You haven't described an event of consequence that carries weight with a player who doesn't care if they kick off the next adventure by killing some guards after killing this here inconvenient NPC not giving in.
Why would you assume that the guards would lose? Clearly the authorities aren't going to send weaklings. Hell, they might even be another group of adventurers there to collect the new bounty. Or an evil authority might send assassins. The PCs could win. Or they could lose.

Fiat =/= the PCs will win no matter what. Being able to lose is not fiat.
Worse is the fact that you are presently yourself as some advice giving sage telling people to do better with making actions have consequences and can't even envision your hypothetical example of a consequence far enough ahead to reach the point that causes deterrence in the player even when told that you described an adventure hook.
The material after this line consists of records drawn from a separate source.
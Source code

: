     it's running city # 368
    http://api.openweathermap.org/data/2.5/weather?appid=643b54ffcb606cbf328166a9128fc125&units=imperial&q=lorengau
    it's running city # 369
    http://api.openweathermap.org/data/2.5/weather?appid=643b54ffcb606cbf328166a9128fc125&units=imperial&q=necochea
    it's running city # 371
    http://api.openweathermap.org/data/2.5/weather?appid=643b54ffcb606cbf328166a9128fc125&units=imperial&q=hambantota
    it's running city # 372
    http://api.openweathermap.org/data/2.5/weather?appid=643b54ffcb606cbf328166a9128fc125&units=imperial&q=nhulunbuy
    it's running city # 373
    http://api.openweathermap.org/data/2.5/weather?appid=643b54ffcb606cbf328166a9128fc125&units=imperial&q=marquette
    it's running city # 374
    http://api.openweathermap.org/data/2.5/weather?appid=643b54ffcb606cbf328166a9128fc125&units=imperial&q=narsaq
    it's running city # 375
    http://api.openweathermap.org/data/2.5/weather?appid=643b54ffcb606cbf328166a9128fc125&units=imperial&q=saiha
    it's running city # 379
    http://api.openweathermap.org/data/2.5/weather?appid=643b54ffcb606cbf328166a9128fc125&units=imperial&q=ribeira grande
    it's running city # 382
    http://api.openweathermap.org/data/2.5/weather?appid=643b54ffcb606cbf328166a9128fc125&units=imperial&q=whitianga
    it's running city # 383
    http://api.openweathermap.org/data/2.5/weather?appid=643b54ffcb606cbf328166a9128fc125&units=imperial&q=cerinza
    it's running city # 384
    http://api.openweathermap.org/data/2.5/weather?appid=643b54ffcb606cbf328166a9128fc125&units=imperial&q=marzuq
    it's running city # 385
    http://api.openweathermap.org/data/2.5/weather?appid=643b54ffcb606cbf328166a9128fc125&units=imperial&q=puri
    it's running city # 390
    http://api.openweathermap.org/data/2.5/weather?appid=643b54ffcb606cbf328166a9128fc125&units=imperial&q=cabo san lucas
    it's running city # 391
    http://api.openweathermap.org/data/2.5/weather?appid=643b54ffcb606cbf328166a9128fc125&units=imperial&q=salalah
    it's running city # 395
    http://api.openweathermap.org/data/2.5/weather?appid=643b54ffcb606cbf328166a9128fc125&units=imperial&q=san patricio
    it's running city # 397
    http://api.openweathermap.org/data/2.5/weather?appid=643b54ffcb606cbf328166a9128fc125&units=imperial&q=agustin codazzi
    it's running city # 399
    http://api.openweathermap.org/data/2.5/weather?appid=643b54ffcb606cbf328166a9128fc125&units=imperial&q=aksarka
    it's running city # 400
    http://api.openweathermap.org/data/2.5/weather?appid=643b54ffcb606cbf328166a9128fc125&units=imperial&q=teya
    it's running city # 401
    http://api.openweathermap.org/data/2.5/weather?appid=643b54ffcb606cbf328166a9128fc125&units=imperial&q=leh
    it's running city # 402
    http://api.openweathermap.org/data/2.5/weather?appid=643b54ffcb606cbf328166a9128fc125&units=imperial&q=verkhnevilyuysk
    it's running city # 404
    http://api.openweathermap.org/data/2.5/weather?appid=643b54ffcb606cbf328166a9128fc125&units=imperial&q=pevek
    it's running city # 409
Once you can identify the difference between the two and describe a consequence there might be room for discussion about the problems with your dismissive call for actions to have "consequences"
No. Worse is you presenting an inability to even know what consequences are. A consequence isn't something completely unavoidable, though sometimes it will be. A consequence is something that results from an action, and it doesn't always have to be bad, though it very often is.

Here's another example. A consequence of trying to climb a crumbling wall face is that you could fall. Falling could kill the character. If a fall happens, that would be a consequence, even if the PC in question has feather fall memorized and a slot available. Sometimes consequences can be mitigated. Sometimes not, and then splat.

Or maybe it's just that you don't understand what fiat is. You're definitely not understanding something with this discussion.